Os vídeos deepfake usam IA para substituir ou animar o rosto de uma pessoa, mas deixam sinais reveladores. Observe as bordas do rosto, se os olhos piscam naturalmente e se a boca corresponde ao áudio. Nenhum sinal isolado é definitivo, mas dois ou três juntos sugerem fortemente que o vídeo foi manipulado.
Os vídeos deepfake tornaram-se mais convincentes, mas ainda deixam pistas. Não precisa de ferramentas especiais nem de conhecimentos técnicos para apanhar a maioria deles — basta saber onde olhar. Estes sete sinais podem cada um ser verificado em segundos, em qualquer dispositivo, sem transferências necessárias.
Observe as bordas do rosto
Observe a fronteira entre o rosto da pessoa e o cabelo, pescoço ou fundo. Nos deepfakes, esta borda tem muitas vezes um aspeto ligeiramente desfocado, esbatido ou tremido — especialmente quando a pessoa move a cabeça. Os rostos reais têm uma fronteira limpa e consistente com a cena envolvente.
Se a pele parecer flutuar, tremer ou cintilar nas bordas durante o movimento, é um sinal de alerta forte. Pause o vídeo num fotograma em que a pessoa esteja a meio de um movimento para tornar isto mais fácil de ver.
Observe como os olhos piscam
O piscar natural é irregular — por vezes rápido, por vezes lento, ocasionalmente ausente durante um momento de concentração. Os primeiros deepfakes piscavam raramente ou nunca; os mais recentes piscam mais, mas o piscar ainda parece por vezes mecânico ou demasiado uniforme.
Fique atento a olhos que piscam a um ritmo idêntico ao longo do clip, ou a olhos que parecem ligeiramente vidrados ou planos em comparação com o resto do rosto. Os olhos naturais também captam luz e movem-se ligeiramente em conjunto — duas coisas que a IA por vezes erra.
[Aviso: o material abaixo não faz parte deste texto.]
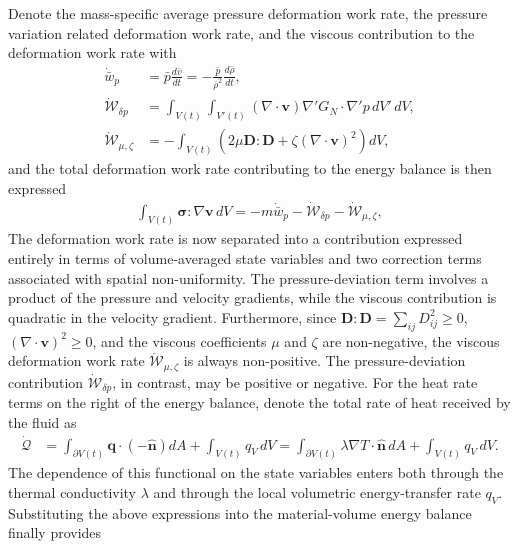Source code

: Denote the mass-specific average pressure deformation work rate, the pressure variation related deformation work rate, and the viscous contribution to the deformation work rate with
\begin{align}
    \label{eq:dot-w_p-expressions}
    \dot{\bar w}_p
    &=
    \bar p\frac{d\bar v}{dt}
    =
    -\frac{\bar p}{\bar{\rho}^2}
    \frac{d\bar{\rho}}{dt},\\
    \dot{\mathcal W}_{\delta p}
    &=
    \int_{V(t)}
    \int_{V'(t)}
    (\nabla\cdot\bm v)
    \nabla'G_N\cdot\nabla'p\,
    dV'\,dV,\\
    \dot{\mathcal W}_{\mu,\zeta}
    &=
    -\int_{V(t)}
    \left(
        2\mu\bm D:\bm D
        +
        \zeta(\nabla\cdot\bm v)^2
    \right)dV,
\end{align}
and the total deformation work rate contributing to the energy balance is then expressed
\begin{align}
    \int_{V(t)}
    \bm{\sigma}:\nabla\bm v\,dV
    =
    -m\dot{\bar w}_p
    -\dot{\mathcal W}_{\delta p}
    -\dot{\mathcal W}_{\mu,\zeta},
    \label{eq:stress-work-averaged}
\end{align}
The deformation work rate is now separated into a contribution expressed entirely in terms of volume-averaged state variables and two correction terms associated with spatial non-uniformity. The pressure-deviation term involves a product of the pressure and velocity gradients, while the viscous contribution is quadratic in the velocity gradient. Furthermore, since $\bm{D}:\bm{D}=\sum_{ij}D_{ij}^2\geq 0$, $(\nabla\cdot\bm{v})^2\geq 0$, and the viscous coefficients $\mu$ and $\zeta$ are non-negative, the viscous deformation work rate $\dot{\mathcal{W}}_{\mu,\zeta}$ is always non-positive. The pressure-deviation contribution $\dot{\mathcal{W}}_{\delta p}$, in contrast, may be positive or negative.
For the heat rate terms on the right of the energy balance, denote the total rate of heat received by the fluid as
\begin{align}
    \dot{\mathcal Q}
    &=
    \int_{\partial V(t)}
    \bm{q}\cdot(-\bm{\hat{n}})dA
    +
    \int_{V(t)}q_V\,dV=
    \int_{\partial V(t)}
    \lambda\nabla T\cdot\bm{\hat n}\,dA
    +
    \int_{V(t)}q_V\,dV.
\end{align}
The dependence of this functional on the state variables enters both through the thermal conductivity $\lambda$ and through the local volumetric energy-transfer rate $q_V$. Substituting the above expressions into the material-volume energy balance finally provides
Verifique se a boca corresponde ao áudio
Reproduza o vídeo com som e observe os lábios com atenção. Num vídeo real, a forma exata da boca corresponde a cada som pronunciado. Nos deepfakes, os movimentos labiais por vezes avançam ou atrasam ligeiramente em relação ao áudio, ou as formas não correspondem bem às palavras ditas.
Isto é mais fácil de apanhar nas consoantes fortes — as letras "p", "b" e "m" exigem que os lábios se juntem completamente. Se os lábios estiverem abertos quando ouve um desses sons, a sincronização está errada.
Observe a iluminação no rosto versus o fundo
A iluminação num vídeo real é consistente — se a sala está iluminada pela esquerda, o rosto deve ter sombra do lado direito, e tudo na cena deve seguir a mesma lógica. Nos deepfakes, a iluminação no rosto substituído muitas vezes não corresponde ao resto da cena.
O rosto pode parecer um pouco demasiado uniformemente iluminado, ou pode projetar uma sombra numa direção que não corresponde ao fundo. Esta discrepância é uma das coisas mais difíceis de falsificar de forma convincente para a IA.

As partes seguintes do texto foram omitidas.